§ Problem details
In this material, which lines include the string "data"? Show them.

§ Provided material

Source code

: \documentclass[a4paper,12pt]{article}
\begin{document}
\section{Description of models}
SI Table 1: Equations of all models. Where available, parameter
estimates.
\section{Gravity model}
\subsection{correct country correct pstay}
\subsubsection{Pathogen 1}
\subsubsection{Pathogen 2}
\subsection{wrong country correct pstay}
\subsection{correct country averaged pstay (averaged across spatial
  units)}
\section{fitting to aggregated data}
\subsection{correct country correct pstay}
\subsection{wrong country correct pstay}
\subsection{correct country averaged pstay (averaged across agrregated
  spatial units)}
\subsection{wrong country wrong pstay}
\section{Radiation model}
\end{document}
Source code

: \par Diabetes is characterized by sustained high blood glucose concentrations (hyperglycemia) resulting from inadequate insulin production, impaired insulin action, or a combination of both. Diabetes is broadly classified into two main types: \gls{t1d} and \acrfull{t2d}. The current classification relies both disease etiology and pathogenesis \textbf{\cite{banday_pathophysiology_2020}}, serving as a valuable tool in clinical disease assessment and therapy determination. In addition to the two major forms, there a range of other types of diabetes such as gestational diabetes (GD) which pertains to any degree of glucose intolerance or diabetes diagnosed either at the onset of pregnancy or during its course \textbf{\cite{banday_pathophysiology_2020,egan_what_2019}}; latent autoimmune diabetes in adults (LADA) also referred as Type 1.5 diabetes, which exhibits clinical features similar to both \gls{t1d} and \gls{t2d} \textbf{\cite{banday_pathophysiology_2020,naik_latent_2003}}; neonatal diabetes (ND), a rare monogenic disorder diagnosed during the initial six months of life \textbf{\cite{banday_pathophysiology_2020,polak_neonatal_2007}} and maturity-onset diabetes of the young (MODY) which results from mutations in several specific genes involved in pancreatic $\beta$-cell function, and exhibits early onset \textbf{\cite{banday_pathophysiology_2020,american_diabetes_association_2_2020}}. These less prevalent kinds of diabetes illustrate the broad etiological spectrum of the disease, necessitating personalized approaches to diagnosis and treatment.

==

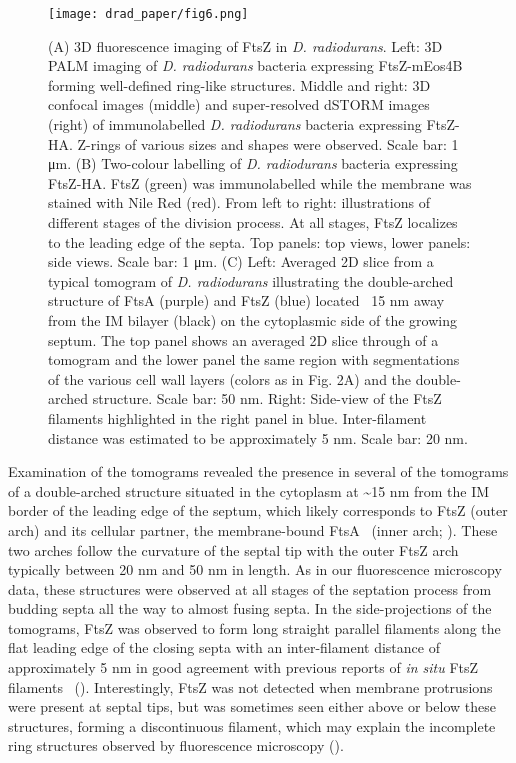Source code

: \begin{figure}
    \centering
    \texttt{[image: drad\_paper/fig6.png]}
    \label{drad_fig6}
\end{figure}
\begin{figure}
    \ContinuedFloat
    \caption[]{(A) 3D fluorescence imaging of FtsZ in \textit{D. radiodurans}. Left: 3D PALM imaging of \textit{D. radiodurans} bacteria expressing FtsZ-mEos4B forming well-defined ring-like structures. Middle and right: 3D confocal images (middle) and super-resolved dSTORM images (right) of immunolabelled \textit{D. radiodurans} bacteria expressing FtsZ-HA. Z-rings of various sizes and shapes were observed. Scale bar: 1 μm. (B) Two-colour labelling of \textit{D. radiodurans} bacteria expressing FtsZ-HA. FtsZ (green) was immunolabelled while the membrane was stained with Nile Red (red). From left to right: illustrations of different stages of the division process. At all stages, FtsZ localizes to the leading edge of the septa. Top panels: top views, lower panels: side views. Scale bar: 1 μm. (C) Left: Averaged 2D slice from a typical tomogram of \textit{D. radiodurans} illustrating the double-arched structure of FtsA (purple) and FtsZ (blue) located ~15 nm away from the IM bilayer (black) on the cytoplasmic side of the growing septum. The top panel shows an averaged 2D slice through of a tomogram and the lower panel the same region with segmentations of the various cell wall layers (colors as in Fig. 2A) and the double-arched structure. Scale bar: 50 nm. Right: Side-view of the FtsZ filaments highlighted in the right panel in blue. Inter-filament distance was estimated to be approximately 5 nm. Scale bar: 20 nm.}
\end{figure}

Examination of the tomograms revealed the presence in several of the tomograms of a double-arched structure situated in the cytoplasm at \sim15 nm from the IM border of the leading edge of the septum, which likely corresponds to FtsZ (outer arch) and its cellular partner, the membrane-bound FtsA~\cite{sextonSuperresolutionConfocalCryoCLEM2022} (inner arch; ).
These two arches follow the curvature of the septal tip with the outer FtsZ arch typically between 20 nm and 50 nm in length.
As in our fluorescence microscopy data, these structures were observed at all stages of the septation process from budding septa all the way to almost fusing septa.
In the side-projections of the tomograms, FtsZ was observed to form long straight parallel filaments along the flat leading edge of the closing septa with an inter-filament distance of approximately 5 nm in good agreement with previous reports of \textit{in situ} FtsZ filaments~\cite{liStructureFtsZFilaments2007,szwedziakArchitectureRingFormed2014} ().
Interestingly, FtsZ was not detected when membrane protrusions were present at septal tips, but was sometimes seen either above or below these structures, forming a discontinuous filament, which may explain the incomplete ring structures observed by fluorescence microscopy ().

§ Response for this exercise
\section{fitting to aggregated data}
As in our fluorescence microscopy data, these structures were observed at all stages of the septation process from budding septa all the way to almost fusing septa.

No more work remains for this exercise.